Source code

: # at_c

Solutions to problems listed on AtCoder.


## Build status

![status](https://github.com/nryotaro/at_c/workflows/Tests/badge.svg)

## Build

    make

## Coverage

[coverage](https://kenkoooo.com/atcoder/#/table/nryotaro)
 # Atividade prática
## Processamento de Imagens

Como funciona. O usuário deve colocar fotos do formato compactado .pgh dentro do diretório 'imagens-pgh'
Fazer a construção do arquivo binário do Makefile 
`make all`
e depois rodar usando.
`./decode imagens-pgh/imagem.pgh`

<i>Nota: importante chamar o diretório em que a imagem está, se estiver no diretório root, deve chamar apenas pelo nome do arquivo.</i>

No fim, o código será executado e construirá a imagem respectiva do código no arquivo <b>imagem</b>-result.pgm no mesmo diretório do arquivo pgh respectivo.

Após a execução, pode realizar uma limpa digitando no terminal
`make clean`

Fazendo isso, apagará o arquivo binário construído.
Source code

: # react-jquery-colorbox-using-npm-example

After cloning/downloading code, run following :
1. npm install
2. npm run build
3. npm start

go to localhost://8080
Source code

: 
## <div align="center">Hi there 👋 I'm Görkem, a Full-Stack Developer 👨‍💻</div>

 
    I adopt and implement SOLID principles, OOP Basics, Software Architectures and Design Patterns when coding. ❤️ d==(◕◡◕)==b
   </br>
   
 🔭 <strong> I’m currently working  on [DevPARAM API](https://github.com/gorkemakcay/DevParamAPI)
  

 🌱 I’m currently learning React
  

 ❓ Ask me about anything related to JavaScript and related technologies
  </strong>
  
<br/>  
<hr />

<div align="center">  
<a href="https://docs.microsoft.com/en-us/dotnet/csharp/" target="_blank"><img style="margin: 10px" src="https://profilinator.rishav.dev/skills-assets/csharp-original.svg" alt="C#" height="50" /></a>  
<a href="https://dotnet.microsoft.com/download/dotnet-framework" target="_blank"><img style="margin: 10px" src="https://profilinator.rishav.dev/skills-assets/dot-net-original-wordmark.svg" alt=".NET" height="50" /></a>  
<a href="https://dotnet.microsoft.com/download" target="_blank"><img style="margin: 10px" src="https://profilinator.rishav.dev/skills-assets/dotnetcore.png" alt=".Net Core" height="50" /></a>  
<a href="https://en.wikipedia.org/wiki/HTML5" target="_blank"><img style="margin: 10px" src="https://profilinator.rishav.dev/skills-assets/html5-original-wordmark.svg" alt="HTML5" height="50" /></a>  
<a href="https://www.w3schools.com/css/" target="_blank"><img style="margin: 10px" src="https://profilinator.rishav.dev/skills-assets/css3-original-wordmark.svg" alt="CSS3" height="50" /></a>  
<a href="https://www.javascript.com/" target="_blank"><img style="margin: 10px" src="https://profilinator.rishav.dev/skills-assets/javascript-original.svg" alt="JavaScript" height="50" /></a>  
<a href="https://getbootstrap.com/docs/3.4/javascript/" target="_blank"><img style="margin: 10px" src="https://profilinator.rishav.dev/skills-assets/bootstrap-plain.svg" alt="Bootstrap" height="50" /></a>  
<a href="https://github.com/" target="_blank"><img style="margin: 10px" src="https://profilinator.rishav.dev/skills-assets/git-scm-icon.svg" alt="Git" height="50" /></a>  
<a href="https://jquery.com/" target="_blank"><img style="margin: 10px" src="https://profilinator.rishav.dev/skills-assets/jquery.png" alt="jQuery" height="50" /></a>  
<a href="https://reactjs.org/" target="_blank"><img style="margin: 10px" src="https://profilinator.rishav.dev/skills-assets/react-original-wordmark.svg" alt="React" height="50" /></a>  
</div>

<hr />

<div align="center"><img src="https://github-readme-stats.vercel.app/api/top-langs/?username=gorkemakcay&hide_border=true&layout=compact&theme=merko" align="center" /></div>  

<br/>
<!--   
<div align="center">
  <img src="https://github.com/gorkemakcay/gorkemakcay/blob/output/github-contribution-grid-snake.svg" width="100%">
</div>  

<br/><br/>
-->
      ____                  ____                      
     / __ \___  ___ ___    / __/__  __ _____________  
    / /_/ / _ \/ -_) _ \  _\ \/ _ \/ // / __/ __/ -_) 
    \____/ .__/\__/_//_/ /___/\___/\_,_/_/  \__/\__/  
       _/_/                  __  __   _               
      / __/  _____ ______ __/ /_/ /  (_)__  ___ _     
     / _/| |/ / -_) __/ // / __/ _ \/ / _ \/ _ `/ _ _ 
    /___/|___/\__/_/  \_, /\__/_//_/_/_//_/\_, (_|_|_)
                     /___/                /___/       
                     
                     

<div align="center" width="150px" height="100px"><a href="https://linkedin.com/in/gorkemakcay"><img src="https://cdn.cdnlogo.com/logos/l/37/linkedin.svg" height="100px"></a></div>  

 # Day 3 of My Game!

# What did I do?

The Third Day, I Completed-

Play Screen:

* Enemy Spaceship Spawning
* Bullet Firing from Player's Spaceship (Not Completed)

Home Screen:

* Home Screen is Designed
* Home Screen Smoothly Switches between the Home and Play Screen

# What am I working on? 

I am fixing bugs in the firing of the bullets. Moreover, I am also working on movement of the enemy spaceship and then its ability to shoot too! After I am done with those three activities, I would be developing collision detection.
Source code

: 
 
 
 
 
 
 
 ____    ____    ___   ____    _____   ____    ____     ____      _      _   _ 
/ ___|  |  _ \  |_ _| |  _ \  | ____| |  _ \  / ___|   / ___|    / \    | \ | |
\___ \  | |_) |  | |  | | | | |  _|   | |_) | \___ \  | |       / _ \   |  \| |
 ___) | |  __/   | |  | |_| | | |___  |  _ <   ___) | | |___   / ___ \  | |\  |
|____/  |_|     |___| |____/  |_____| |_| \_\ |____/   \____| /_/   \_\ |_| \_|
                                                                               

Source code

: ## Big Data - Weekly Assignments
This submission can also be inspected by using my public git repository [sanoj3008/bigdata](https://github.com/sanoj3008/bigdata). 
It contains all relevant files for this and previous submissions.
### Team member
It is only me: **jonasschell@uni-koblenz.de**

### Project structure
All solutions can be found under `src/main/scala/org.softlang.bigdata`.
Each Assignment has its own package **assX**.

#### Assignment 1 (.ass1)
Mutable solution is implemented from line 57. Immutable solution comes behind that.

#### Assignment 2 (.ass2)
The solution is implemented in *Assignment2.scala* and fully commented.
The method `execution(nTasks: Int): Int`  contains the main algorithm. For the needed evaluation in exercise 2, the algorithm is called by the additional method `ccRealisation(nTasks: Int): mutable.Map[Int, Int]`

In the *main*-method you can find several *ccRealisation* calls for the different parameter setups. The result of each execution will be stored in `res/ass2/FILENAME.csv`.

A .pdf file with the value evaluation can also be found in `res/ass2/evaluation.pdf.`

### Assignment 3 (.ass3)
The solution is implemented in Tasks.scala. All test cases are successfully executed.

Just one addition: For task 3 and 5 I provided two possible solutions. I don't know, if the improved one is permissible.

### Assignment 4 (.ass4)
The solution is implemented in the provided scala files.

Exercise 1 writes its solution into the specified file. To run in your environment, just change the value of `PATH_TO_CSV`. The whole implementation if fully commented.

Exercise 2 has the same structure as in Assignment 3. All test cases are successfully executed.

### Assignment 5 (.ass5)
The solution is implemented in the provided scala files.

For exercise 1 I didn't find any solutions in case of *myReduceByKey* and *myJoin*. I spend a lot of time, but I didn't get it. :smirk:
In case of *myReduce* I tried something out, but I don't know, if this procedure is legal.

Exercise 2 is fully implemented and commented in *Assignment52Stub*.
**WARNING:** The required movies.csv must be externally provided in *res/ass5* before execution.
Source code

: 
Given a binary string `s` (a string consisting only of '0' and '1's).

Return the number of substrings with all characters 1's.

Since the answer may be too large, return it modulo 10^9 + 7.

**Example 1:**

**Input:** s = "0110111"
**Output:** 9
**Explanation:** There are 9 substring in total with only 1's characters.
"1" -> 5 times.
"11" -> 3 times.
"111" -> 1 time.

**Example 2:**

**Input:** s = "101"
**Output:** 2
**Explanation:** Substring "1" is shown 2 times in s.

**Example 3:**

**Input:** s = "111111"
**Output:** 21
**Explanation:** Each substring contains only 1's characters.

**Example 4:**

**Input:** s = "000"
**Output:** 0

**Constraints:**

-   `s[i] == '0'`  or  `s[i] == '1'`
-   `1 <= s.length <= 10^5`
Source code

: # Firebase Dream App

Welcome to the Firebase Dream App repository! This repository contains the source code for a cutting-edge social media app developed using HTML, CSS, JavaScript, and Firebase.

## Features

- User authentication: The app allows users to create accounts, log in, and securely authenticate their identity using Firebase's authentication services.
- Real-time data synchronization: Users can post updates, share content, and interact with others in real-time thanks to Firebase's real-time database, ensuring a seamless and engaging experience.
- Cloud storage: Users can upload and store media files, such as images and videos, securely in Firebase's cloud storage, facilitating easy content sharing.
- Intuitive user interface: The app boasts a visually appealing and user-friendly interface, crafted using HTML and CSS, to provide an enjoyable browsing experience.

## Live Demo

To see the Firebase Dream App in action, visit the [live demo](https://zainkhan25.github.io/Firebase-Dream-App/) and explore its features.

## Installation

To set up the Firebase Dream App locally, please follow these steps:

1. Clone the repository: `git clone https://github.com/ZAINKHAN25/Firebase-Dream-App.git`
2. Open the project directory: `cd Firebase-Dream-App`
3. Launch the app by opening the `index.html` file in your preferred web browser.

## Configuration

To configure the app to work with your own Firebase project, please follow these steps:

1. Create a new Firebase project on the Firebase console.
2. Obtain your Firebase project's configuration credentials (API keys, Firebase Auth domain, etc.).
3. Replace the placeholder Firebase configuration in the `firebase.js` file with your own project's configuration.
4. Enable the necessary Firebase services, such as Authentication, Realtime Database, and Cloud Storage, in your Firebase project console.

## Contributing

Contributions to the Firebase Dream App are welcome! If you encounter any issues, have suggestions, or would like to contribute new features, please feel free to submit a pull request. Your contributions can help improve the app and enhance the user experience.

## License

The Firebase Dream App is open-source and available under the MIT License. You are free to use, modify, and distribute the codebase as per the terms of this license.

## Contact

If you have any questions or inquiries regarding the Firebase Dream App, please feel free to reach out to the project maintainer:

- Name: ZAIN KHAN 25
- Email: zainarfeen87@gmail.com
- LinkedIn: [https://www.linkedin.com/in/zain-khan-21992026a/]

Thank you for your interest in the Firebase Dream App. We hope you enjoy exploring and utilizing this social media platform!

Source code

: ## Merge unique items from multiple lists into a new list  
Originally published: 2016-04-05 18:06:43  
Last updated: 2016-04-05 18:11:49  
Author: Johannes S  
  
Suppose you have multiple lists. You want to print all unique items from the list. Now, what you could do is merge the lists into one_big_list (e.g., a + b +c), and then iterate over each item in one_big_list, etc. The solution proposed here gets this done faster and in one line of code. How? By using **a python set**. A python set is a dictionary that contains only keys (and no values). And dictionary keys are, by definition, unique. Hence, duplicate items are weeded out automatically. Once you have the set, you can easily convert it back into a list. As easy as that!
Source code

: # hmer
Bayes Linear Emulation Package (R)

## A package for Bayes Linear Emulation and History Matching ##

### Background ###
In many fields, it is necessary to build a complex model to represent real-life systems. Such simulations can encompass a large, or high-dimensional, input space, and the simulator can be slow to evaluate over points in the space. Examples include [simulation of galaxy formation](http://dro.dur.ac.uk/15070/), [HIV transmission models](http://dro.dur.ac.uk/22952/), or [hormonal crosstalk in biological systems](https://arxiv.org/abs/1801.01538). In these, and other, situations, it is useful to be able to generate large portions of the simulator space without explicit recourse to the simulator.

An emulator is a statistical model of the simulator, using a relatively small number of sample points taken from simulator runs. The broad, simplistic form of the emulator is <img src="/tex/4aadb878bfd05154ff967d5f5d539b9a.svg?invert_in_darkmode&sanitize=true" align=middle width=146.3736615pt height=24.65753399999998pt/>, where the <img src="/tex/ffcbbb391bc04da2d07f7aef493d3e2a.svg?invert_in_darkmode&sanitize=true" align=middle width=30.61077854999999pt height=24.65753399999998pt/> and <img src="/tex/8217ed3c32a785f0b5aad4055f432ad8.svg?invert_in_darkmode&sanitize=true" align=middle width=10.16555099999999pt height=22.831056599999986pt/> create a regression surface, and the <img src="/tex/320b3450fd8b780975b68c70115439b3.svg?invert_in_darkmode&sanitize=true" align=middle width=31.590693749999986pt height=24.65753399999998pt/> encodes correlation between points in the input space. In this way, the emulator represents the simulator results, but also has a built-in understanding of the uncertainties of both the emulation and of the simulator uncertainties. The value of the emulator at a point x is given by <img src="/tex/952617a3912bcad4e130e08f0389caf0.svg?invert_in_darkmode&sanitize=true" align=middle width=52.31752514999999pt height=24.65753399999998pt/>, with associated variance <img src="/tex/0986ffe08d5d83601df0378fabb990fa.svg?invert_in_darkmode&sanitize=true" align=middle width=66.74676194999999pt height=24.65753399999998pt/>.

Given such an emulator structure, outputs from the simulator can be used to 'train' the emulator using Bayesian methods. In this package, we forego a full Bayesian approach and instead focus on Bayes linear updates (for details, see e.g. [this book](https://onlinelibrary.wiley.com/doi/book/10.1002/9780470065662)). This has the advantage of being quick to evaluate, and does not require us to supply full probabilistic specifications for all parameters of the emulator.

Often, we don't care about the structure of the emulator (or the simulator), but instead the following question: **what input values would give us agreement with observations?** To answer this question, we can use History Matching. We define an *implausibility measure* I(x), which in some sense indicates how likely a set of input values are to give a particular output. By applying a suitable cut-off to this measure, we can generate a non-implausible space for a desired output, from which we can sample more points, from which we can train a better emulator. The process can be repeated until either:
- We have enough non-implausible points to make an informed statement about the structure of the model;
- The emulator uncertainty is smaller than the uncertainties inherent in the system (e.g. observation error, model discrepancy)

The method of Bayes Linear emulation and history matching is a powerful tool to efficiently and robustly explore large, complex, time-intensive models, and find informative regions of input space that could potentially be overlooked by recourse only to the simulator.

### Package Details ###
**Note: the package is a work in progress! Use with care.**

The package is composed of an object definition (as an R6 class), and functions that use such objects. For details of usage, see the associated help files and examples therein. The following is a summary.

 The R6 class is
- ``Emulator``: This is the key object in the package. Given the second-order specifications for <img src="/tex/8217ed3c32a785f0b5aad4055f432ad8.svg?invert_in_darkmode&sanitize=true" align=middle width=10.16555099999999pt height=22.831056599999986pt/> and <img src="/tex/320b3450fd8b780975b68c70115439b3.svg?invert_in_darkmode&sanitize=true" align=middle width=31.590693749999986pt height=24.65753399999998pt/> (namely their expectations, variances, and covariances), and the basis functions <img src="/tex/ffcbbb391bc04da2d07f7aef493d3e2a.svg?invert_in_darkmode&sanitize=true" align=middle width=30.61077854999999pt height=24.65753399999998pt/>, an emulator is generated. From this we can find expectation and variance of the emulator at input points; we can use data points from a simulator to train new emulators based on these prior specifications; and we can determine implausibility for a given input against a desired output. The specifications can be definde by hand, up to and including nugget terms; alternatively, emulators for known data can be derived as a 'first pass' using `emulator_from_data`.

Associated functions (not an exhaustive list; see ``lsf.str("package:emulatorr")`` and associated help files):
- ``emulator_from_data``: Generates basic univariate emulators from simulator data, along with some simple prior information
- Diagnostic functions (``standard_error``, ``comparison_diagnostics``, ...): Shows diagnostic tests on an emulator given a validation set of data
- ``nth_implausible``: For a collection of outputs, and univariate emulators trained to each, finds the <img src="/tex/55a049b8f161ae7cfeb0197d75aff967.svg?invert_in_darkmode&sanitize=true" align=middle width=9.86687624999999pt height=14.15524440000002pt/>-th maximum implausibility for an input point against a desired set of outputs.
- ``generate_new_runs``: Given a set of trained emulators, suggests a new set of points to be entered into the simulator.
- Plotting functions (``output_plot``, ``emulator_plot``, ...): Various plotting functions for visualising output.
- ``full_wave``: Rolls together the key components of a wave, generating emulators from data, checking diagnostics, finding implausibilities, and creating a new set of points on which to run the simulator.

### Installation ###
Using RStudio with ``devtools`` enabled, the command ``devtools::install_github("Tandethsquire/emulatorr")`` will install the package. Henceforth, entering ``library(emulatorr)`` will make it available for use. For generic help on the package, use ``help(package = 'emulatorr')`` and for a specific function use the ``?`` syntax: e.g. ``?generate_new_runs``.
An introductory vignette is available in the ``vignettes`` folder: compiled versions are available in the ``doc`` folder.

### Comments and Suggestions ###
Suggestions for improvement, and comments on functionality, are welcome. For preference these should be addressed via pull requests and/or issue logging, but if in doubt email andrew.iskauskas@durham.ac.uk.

● What to work on
Above are the records; from them, give again exactly the lines from the one containing "All solutions can" through the one containing "The solution is implemented in Tasks.scala.", both included.

● The answer
All solutions can be found under `src/main/scala/org.softlang.bigdata`.
Each Assignment has its own package **assX**.

#### Assignment 1 (.ass1)
Mutable solution is implemented from line 57. Immutable solution comes behind that.

#### Assignment 2 (.ass2)
The solution is implemented in *Assignment2.scala* and fully commented.
The method `execution(nTasks: Int): Int`  contains the main algorithm. For the needed evaluation in exercise 2, the algorithm is called by the additional method `ccRealisation(nTasks: Int): mutable.Map[Int, Int]`

In the *main*-method you can find several *ccRealisation* calls for the different parameter setups. The result of each execution will be stored in `res/ass2/FILENAME.csv`.

A .pdf file with the value evaluation can also be found in `res/ass2/evaluation.pdf.`

### Assignment 3 (.ass3)
The solution is implemented in Tasks.scala. All test cases are successfully executed.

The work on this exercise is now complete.